D'un point de vue éthique, la philosophie sur laquelle de nombreuses entreprises fondent leur gestion environnementale va plus loin. Les gens ne peuvent pas être trompés, et pas seulement parce que l'entreprise risque son avenir, mais parce que les gens, en général, ne méritent pas que leur santé, leur avenir ou leur bien-être soient en jeu. Ne trichez pas, ils sont généralement remarqués.

Les citoyens n'ont que deux armes: élire nos dirigeants et gouverner notre comportement. Parfois un certain pessimisme peut s'insinuer, notamment lorsque les dirigeants du principal émetteur de gaz à effets nocifs font «leurs» comptes et rejettent l'application du protocole de Kyoto car leurs entreprises ne pourraient pas «supporter» les coûts que cela entraîne ils décident de savoir si leurs «têtes» nucléaires sont devenues «creuses». Mais tout effort est important et sera le bienvenu.

* Ingénieurs Industriels Supérieurs - Professeurs du Département d'Organisation d'Entreprises de l'Université du Pays Basque - Ecole Supérieure d'Ingénieurs de Bilbao - Alda. d'Urquijo s / n
48013 Bilbao - ESPAGNE - E-MAIL [email protected]

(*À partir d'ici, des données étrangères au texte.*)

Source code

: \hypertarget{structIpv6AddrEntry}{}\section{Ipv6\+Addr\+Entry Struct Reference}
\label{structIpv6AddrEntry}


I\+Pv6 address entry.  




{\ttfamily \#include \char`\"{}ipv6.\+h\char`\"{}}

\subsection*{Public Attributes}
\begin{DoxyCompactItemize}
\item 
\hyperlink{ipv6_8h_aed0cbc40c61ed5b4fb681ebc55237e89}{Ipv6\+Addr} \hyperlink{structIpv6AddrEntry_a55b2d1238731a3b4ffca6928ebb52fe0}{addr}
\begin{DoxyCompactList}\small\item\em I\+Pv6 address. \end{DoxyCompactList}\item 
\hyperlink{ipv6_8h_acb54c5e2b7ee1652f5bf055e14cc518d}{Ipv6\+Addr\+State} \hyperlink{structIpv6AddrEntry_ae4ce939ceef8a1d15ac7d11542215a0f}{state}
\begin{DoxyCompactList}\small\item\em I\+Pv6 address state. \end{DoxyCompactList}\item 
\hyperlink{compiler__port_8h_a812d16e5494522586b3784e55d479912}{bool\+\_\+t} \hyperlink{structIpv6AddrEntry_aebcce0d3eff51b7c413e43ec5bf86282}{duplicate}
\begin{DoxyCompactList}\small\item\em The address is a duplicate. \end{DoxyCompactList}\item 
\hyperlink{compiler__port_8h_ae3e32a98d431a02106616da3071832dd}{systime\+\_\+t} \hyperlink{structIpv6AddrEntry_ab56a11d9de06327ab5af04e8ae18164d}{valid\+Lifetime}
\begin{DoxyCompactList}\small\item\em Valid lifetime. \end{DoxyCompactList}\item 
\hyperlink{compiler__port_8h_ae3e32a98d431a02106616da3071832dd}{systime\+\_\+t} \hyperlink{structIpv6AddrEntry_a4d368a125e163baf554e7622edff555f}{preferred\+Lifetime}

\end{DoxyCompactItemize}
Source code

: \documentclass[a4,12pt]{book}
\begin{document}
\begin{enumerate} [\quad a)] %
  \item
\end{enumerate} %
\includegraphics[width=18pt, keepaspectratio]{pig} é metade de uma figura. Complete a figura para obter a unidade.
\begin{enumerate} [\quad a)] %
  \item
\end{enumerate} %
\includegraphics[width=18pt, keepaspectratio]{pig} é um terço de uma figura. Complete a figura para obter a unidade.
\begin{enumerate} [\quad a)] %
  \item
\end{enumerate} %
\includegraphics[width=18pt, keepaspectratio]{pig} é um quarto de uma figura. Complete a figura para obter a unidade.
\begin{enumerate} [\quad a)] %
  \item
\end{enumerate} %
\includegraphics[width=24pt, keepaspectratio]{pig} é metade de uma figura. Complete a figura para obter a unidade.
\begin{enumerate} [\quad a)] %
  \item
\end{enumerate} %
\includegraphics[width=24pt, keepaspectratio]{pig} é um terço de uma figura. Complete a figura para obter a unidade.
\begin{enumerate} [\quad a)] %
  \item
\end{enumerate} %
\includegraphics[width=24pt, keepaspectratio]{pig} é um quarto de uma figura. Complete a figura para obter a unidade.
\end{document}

Vidéo: What is the carbon footprint of an EV? (Juillet 2022).


Commentaires:

  1. Zuludal

    et il a l'analogique?

  2. Beacan

    Est-ce que tu sais pourquoi?

  3. Zulkidal

    Belle phrase

  4. Sasida

    Maintenant que tout est devenu clair, merci beaucoup pour votre aide dans cette affaire.

  5. Bikr

    C'est juste nécessaire. Un thème intéressant, je participerai.

  6. Thiery

    Un sujet intéressant, je vais participer. Je sais qu'ensemble, nous pouvons venir à la bonne réponse.